• **Exercise directions**
Once the pictures are set aside, print the records that follow exactly as written.

[Source material Boundary: Start]

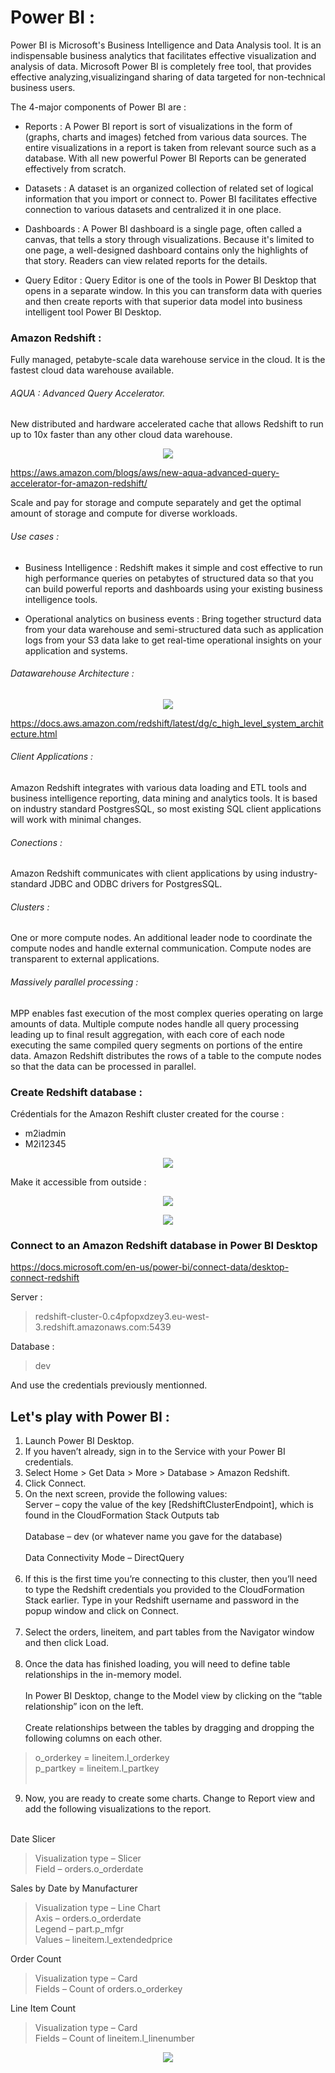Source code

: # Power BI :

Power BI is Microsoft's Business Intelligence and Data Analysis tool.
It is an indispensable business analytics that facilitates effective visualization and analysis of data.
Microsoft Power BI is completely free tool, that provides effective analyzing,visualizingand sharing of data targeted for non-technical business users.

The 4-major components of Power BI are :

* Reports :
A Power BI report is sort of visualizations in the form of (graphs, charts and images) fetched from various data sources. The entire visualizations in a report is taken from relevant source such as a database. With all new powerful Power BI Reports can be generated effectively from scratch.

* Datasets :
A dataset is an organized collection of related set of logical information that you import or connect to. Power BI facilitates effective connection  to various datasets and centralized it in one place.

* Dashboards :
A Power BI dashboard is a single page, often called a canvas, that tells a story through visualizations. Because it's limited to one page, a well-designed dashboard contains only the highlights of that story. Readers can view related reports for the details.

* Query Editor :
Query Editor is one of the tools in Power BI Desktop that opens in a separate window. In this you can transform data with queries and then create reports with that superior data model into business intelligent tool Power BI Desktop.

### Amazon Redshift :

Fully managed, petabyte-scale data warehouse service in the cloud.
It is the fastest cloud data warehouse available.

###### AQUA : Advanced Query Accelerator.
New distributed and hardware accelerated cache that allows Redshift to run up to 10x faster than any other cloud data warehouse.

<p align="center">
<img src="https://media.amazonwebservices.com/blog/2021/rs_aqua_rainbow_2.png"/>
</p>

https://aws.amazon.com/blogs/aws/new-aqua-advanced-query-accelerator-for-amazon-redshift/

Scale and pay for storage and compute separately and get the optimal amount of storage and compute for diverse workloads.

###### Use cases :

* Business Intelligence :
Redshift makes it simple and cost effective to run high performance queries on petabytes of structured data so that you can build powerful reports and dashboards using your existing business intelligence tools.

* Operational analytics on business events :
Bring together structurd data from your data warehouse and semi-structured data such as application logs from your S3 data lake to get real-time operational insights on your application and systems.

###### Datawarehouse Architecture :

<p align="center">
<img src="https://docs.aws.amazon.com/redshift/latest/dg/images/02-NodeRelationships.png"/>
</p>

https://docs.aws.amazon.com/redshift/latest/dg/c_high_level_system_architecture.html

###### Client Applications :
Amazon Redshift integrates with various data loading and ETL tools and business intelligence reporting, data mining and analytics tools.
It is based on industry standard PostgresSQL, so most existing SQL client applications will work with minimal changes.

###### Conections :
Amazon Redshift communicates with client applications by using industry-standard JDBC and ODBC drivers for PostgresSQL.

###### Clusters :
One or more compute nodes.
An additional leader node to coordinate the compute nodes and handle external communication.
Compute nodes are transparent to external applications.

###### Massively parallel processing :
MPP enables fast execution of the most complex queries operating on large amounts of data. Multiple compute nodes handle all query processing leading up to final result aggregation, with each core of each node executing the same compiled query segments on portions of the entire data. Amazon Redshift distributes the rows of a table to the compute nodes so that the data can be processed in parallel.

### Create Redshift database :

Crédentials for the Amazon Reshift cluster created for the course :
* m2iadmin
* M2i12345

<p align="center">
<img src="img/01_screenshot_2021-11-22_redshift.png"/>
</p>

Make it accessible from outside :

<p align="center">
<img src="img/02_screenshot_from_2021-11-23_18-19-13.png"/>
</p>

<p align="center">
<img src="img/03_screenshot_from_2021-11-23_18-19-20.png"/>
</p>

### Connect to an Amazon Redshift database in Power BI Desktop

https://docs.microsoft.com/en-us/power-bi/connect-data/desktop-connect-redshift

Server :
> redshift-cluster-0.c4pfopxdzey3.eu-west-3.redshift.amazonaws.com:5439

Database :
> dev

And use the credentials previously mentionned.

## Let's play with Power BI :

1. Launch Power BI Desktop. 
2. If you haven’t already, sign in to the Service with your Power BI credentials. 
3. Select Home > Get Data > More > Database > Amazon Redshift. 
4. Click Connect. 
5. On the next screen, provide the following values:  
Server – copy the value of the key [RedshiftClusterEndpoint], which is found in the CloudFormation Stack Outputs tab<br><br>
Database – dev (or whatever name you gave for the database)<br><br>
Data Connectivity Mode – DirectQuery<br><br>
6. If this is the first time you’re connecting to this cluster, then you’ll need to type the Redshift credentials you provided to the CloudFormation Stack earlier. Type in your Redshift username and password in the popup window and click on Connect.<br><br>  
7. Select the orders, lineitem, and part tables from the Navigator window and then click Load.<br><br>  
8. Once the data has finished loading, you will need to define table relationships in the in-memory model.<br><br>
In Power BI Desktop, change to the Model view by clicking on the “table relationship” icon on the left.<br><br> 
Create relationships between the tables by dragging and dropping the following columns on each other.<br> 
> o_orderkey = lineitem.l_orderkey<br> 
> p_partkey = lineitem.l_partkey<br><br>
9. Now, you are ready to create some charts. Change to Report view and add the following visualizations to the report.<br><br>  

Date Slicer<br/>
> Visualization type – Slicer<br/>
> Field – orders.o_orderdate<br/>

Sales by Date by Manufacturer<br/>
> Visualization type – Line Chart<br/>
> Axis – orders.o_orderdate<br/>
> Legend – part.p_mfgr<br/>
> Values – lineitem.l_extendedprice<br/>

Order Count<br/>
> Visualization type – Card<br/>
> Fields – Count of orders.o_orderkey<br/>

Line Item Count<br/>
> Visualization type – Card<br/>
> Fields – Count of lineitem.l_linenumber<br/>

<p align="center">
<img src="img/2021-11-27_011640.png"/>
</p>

[Source material Boundary: End]

• **Answer box**
Source code

: # Power BI :

Power BI is Microsoft's Business Intelligence and Data Analysis tool.
It is an indispensable business analytics that facilitates effective visualization and analysis of data.
Microsoft Power BI is completely free tool, that provides effective analyzing,visualizingand sharing of data targeted for non-technical business users.

The 4-major components of Power BI are :

* Reports :
A Power BI report is sort of visualizations in the form of (graphs, charts and images) fetched from various data sources. The entire visualizations in a report is taken from relevant source such as a database. With all new powerful Power BI Reports can be generated effectively from scratch.

* Datasets :
A dataset is an organized collection of related set of logical information that you import or connect to. Power BI facilitates effective connection  to various datasets and centralized it in one place.

* Dashboards :
A Power BI dashboard is a single page, often called a canvas, that tells a story through visualizations. Because it's limited to one page, a well-designed dashboard contains only the highlights of that story. Readers can view related reports for the details.

* Query Editor :
Query Editor is one of the tools in Power BI Desktop that opens in a separate window. In this you can transform data with queries and then create reports with that superior data model into business intelligent tool Power BI Desktop.

### Amazon Redshift :

Fully managed, petabyte-scale data warehouse service in the cloud.
It is the fastest cloud data warehouse available.

###### AQUA : Advanced Query Accelerator.
New distributed and hardware accelerated cache that allows Redshift to run up to 10x faster than any other cloud data warehouse.

<p align="center">
<img src="https://media.amazonwebservices.com/blog/2021/rs_aqua_rainbow_2.png"/>
</p>

https://aws.amazon.com/blogs/aws/new-aqua-advanced-query-accelerator-for-amazon-redshift/

Scale and pay for storage and compute separately and get the optimal amount of storage and compute for diverse workloads.

###### Use cases :

* Business Intelligence :
Redshift makes it simple and cost effective to run high performance queries on petabytes of structured data so that you can build powerful reports and dashboards using your existing business intelligence tools.

* Operational analytics on business events :
Bring together structurd data from your data warehouse and semi-structured data such as application logs from your S3 data lake to get real-time operational insights on your application and systems.

###### Datawarehouse Architecture :

<p align="center">
<img src="https://docs.aws.amazon.com/redshift/latest/dg/images/02-NodeRelationships.png"/>
</p>

https://docs.aws.amazon.com/redshift/latest/dg/c_high_level_system_architecture.html

###### Client Applications :
Amazon Redshift integrates with various data loading and ETL tools and business intelligence reporting, data mining and analytics tools.
It is based on industry standard PostgresSQL, so most existing SQL client applications will work with minimal changes.

###### Conections :
Amazon Redshift communicates with client applications by using industry-standard JDBC and ODBC drivers for PostgresSQL.

###### Clusters :
One or more compute nodes.
An additional leader node to coordinate the compute nodes and handle external communication.
Compute nodes are transparent to external applications.

###### Massively parallel processing :
MPP enables fast execution of the most complex queries operating on large amounts of data. Multiple compute nodes handle all query processing leading up to final result aggregation, with each core of each node executing the same compiled query segments on portions of the entire data. Amazon Redshift distributes the rows of a table to the compute nodes so that the data can be processed in parallel.

### Create Redshift database :

Crédentials for the Amazon Reshift cluster created for the course :
* m2iadmin
* M2i12345

<p align="center">
<img src="img/01_screenshot_2021-11-22_redshift.png"/>
</p>

Make it accessible from outside :

<p align="center">
<img src="img/02_screenshot_from_2021-11-23_18-19-13.png"/>
</p>

<p align="center">
<img src="img/03_screenshot_from_2021-11-23_18-19-20.png"/>
</p>

### Connect to an Amazon Redshift database in Power BI Desktop

https://docs.microsoft.com/en-us/power-bi/connect-data/desktop-connect-redshift

Server :
> redshift-cluster-0.c4pfopxdzey3.eu-west-3.redshift.amazonaws.com:5439

Database :
> dev

And use the credentials previously mentionned.

## Let's play with Power BI :

1. Launch Power BI Desktop. 
2. If you haven’t already, sign in to the Service with your Power BI credentials. 
3. Select Home > Get Data > More > Database > Amazon Redshift. 
4. Click Connect. 
5. On the next screen, provide the following values:  
Server – copy the value of the key [RedshiftClusterEndpoint], which is found in the CloudFormation Stack Outputs tab<br><br>
Database – dev (or whatever name you gave for the database)<br><br>
Data Connectivity Mode – DirectQuery<br><br>
6. If this is the first time you’re connecting to this cluster, then you’ll need to type the Redshift credentials you provided to the CloudFormation Stack earlier. Type in your Redshift username and password in the popup window and click on Connect.<br><br>  
7. Select the orders, lineitem, and part tables from the Navigator window and then click Load.<br><br>  
8. Once the data has finished loading, you will need to define table relationships in the in-memory model.<br><br>
In Power BI Desktop, change to the Model view by clicking on the “table relationship” icon on the left.<br><br> 
Create relationships between the tables by dragging and dropping the following columns on each other.<br> 
> o_orderkey = lineitem.l_orderkey<br> 
> p_partkey = lineitem.l_partkey<br><br>
9. Now, you are ready to create some charts. Change to Report view and add the following visualizations to the report.<br><br>  

Date Slicer<br/>
> Visualization type – Slicer<br/>
> Field – orders.o_orderdate<br/>

Sales by Date by Manufacturer<br/>
> Visualization type – Line Chart<br/>
> Axis – orders.o_orderdate<br/>
> Legend – part.p_mfgr<br/>
> Values – lineitem.l_extendedprice<br/>

Order Count<br/>
> Visualization type – Card<br/>
> Fields – Count of orders.o_orderkey<br/>

Line Item Count<br/>
> Visualization type – Card<br/>
> Fields – Count of lineitem.l_linenumber<br/>

<p align="center">
<img src="img/2021-11-27_011640.png"/>
</p>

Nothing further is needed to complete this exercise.